16.02.2018 Josef Heinrich Reus



Gehölz- und Heckenschnitt

Der Gehölz- und Heckenschnitt, wie er im Sinne des Naturschutzes zu definieren ist, hat nur sehr wenig mit den allseits geläufigen gärtnerischen Maßnahmen zu tun, die eine Formgebung von Gehölzen und Hecken nach ästhetischen Gesichtspunkten und „Normen” zum Ziel haben. Ebenso wenig soll hier der Formschnitt zur Ertragssteigerung an Obstgehölzen im erwerbs- und hobbymäßigen Obstanbau angesprochen sein. Vielmehr ist hier eine wichtige Pflegemaßnahme an Vogelschutzgehölzen gemeint, die erforderlich ist, um die Funktion derartiger Heckenzüge und von Böschungsbewuchs als Refugium für Tierarten, besonders für unsere Vogelwelt als Versteck und als Aufzuchtsort für ihren Nachwuchs zu erhalten.
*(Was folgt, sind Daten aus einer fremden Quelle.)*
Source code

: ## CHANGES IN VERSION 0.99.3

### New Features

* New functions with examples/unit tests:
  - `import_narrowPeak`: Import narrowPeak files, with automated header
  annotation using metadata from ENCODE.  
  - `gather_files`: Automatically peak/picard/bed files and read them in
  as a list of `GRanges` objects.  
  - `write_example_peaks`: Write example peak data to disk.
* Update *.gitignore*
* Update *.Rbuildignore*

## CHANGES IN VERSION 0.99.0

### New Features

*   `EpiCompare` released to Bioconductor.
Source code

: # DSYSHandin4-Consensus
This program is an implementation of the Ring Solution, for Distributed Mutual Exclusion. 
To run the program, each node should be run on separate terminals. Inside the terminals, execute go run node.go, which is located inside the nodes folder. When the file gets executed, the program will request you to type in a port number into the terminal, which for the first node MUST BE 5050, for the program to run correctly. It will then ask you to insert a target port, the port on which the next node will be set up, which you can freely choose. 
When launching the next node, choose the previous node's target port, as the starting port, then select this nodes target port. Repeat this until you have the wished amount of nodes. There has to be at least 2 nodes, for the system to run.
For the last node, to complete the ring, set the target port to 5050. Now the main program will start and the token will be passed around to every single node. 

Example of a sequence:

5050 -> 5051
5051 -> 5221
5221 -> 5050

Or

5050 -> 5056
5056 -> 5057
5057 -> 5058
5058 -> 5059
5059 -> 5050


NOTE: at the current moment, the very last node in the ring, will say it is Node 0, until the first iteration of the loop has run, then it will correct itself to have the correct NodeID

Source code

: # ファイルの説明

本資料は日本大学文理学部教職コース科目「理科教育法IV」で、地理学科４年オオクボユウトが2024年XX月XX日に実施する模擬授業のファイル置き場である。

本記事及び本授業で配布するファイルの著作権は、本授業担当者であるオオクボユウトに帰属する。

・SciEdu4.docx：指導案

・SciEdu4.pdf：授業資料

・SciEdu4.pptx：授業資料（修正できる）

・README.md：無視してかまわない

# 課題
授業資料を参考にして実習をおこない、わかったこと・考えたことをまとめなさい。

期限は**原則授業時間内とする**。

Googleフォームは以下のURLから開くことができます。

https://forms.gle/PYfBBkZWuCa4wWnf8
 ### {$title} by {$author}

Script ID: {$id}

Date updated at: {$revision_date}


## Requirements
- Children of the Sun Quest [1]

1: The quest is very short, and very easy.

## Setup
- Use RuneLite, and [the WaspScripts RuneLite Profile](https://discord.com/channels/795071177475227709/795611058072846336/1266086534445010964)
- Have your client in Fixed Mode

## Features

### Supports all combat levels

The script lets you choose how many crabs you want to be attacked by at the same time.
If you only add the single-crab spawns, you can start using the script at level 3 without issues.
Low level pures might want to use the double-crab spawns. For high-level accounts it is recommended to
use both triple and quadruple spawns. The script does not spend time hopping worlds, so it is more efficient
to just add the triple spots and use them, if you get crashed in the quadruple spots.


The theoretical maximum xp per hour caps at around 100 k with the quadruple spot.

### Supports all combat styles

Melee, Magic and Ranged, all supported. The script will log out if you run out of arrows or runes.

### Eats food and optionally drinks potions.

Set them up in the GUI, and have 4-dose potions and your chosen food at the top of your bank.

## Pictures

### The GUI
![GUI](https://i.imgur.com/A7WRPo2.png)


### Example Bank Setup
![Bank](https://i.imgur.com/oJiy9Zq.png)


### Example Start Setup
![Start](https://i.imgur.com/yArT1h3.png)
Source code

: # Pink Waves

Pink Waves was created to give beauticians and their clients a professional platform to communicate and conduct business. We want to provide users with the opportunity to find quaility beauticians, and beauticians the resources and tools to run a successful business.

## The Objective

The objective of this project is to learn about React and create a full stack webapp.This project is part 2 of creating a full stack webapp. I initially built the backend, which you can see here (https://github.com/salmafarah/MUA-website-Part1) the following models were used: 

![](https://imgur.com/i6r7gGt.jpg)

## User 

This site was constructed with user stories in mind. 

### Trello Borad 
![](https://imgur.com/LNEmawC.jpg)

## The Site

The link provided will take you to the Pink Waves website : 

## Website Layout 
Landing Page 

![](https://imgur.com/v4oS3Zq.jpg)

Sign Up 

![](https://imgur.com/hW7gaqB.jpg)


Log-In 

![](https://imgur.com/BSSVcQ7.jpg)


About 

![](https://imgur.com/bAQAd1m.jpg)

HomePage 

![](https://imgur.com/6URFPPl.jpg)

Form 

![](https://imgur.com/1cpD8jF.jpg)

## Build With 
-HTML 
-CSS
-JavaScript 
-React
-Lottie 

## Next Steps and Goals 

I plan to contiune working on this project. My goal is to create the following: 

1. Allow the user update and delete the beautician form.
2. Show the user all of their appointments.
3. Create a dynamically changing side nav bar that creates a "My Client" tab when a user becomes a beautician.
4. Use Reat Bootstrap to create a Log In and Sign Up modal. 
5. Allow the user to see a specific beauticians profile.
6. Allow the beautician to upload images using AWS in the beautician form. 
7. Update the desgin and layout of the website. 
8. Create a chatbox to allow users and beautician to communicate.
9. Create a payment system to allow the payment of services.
Anschaulich wird dies an Hand der verschiedenen Weidenarten und z.B. der Schlehe (Prunus spinosa), auch Schwarzdorn genannt. So anheimelnd und schön der Schwarzdorn im zeitigen Frühjahr in voller Blüte auch aussehen mag, ist er in erster Linie als Landschaftselement zur Befriedigung des menschlichen Bedürfnisses nach Schönheit wertvoll. Im Spätherbst und Winter haben seine Früchte als Nahrungsquelle für einige Vogelarten Bedeutung. Für die Vogelwelt stellt sich eine solche Hecke in ihrer ausgewachsenen stattlichen Schönheit bei der Nistplatz-Suche aber in erster Linie innen verkahlt und hohl dar. Nicht unerwähnt bleiben soll, dass Schwarzdorn-Hecken eine wichtige Funktion bei der Stabilisierung gegen Erosion haben und Schwarzdorn für Vielzahl von Insektenarten oftmals die einzige Futterpflanze darstellt. Festzuhalten bleibt, dass eine Hecke - ganz gleich aus welchen Gehölzen sie besteht - für unsere Vögel immer dann besonders wertvoll ist, wenn sie schon von unten heraus eine starke Verzweigung aufweist.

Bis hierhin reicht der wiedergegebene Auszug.